> [WHAT IS NEEDED]
All lines from the one containing "A further goal" down to the final line of the entries below: return them exactly.

(Dataset entries)

# # #

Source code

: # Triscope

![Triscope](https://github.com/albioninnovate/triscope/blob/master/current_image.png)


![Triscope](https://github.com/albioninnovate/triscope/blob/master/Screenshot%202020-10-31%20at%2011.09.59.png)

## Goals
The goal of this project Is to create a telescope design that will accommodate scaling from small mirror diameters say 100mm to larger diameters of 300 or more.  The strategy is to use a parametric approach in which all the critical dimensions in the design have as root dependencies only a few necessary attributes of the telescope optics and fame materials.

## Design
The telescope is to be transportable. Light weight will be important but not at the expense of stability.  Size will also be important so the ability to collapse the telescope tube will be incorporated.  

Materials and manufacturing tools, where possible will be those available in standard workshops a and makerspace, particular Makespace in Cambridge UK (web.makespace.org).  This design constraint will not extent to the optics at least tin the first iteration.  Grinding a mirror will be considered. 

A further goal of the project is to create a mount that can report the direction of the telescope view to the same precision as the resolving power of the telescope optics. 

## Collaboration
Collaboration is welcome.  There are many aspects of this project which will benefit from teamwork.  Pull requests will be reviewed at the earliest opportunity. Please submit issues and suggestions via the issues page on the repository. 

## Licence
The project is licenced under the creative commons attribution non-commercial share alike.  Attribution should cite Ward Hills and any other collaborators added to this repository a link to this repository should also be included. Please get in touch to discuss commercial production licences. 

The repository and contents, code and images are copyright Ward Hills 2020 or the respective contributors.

# # #

> [RESPONSE]
A further goal of the project is to create a mount that can report the direction of the telescope view to the same precision as the resolving power of the telescope optics. 

## Collaboration
Collaboration is welcome.  There are many aspects of this project which will benefit from teamwork.  Pull requests will be reviewed at the earliest opportunity. Please submit issues and suggestions via the issues page on the repository. 

## Licence
The project is licenced under the creative commons attribution non-commercial share alike.  Attribution should cite Ward Hills and any other collaborators added to this repository a link to this repository should also be included. Please get in touch to discuss commercial production licences. 

The repository and contents, code and images are copyright Ward Hills 2020 or the respective contributors.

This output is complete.